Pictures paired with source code
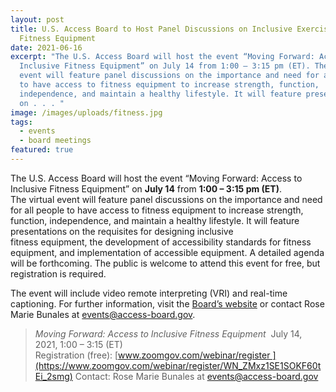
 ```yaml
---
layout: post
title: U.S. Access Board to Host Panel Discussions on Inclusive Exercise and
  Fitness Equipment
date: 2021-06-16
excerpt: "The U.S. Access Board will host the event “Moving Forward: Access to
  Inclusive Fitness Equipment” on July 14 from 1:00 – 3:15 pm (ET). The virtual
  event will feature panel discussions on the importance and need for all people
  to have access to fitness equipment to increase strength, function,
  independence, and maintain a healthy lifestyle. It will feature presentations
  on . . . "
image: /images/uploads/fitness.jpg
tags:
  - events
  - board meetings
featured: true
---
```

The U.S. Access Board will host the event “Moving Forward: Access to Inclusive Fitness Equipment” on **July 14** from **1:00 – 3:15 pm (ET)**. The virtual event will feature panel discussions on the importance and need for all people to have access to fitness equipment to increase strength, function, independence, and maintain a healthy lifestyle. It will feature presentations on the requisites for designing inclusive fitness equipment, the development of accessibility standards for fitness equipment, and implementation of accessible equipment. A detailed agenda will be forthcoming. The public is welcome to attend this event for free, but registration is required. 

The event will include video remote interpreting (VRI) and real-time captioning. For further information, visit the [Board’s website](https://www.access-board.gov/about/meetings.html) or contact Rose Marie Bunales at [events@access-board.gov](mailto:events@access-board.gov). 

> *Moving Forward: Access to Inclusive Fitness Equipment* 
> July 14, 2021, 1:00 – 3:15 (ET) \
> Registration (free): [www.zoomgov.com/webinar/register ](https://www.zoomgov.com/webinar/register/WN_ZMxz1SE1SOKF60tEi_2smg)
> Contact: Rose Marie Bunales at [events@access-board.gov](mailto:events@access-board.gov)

--

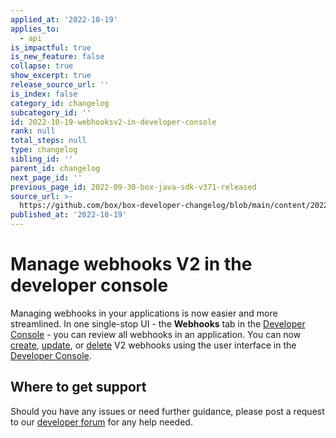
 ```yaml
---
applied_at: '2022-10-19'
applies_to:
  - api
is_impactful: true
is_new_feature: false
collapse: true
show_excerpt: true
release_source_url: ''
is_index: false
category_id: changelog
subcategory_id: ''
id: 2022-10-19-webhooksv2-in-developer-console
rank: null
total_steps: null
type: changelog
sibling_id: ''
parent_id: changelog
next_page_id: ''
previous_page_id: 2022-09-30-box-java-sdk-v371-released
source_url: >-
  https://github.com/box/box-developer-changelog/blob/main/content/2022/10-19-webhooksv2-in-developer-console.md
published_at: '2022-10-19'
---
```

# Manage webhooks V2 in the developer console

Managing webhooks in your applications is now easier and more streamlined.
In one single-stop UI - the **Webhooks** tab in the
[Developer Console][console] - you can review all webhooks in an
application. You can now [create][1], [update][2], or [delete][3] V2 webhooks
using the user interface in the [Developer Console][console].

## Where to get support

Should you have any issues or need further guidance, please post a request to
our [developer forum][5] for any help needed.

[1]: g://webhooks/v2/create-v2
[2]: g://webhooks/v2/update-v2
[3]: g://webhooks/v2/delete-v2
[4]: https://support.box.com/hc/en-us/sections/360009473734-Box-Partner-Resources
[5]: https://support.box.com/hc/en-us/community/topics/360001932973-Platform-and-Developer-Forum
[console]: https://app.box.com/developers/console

...

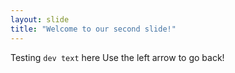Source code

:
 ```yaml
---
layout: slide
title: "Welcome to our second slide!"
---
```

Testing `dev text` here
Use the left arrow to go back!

PROBLEM DESCRIPTION>
Beginning at the line above with "using the user" and finishing at the line with "[1]: g://webhooks/v2/create-v2", return each line exactly and return nothing else.

SOLUTION TO THIS PROBLEM>
using the user interface in the [Developer Console][console].

## Where to get support

Should you have any issues or need further guidance, please post a request to
our [developer forum][5] for any help needed.

[1]: g://webhooks/v2/create-v2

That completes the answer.